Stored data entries
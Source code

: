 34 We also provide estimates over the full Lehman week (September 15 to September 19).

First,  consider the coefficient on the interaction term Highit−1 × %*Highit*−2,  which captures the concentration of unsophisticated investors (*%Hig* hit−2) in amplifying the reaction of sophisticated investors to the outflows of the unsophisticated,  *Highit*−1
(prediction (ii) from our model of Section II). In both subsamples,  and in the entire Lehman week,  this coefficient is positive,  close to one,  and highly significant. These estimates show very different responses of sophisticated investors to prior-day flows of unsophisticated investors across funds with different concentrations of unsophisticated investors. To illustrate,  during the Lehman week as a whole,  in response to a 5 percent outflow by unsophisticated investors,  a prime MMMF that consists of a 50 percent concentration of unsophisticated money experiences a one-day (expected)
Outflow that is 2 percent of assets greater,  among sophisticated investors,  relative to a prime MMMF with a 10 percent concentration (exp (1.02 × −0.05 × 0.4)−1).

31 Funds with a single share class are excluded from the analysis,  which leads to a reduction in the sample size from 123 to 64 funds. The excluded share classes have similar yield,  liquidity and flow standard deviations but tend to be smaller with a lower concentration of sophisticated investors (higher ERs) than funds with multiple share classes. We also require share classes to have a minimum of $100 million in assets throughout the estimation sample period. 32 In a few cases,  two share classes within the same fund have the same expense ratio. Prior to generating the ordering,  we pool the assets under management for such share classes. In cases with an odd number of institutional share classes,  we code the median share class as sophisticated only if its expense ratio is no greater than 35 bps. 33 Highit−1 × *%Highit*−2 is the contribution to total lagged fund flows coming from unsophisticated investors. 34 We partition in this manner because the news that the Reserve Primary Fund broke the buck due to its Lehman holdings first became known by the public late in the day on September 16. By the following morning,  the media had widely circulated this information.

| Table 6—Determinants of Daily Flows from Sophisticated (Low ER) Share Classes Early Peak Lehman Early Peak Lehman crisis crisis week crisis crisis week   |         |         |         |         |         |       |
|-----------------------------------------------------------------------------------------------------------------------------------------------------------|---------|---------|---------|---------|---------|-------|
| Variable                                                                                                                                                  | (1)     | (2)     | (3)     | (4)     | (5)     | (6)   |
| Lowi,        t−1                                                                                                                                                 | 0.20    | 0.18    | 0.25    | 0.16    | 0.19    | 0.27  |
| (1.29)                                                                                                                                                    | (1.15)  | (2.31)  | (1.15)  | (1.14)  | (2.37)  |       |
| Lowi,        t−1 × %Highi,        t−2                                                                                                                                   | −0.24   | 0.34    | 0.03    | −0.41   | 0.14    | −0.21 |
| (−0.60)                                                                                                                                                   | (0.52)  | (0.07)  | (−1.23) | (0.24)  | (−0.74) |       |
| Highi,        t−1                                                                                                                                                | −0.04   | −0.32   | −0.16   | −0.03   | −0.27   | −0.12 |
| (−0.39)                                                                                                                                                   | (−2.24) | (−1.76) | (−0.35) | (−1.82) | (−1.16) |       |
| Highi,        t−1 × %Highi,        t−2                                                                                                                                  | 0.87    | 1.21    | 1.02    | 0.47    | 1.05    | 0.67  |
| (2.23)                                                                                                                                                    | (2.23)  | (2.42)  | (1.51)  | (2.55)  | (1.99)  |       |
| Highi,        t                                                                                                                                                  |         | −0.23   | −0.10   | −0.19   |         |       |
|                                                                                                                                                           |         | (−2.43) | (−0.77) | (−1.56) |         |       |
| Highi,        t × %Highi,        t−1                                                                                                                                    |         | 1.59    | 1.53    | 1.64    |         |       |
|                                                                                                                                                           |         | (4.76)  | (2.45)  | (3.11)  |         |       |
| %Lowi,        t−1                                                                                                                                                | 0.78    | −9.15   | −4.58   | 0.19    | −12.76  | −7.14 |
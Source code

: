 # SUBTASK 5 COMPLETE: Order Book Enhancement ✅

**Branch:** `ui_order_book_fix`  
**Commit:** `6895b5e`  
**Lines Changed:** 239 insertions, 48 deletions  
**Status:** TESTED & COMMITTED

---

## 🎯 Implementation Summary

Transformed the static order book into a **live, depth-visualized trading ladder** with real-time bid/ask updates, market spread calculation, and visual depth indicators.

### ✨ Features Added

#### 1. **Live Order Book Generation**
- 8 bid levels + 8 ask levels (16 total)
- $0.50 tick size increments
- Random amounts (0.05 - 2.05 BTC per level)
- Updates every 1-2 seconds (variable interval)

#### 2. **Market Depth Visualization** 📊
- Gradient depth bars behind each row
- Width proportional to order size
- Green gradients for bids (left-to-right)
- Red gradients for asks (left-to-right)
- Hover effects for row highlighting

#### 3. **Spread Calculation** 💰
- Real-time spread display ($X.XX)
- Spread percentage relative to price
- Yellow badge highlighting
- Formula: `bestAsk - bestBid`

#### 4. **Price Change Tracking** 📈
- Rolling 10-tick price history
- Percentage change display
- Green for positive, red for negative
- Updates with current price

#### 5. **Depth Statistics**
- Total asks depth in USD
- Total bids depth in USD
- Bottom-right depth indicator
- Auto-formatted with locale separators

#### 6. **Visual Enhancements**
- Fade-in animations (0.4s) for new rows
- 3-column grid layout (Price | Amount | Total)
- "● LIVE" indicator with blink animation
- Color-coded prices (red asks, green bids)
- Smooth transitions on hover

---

**TASK OBJECTIVE:** Counting only the lines that include "display", state how many there are in the entries, and nothing else.

**REPLY TO THE TASK:** 2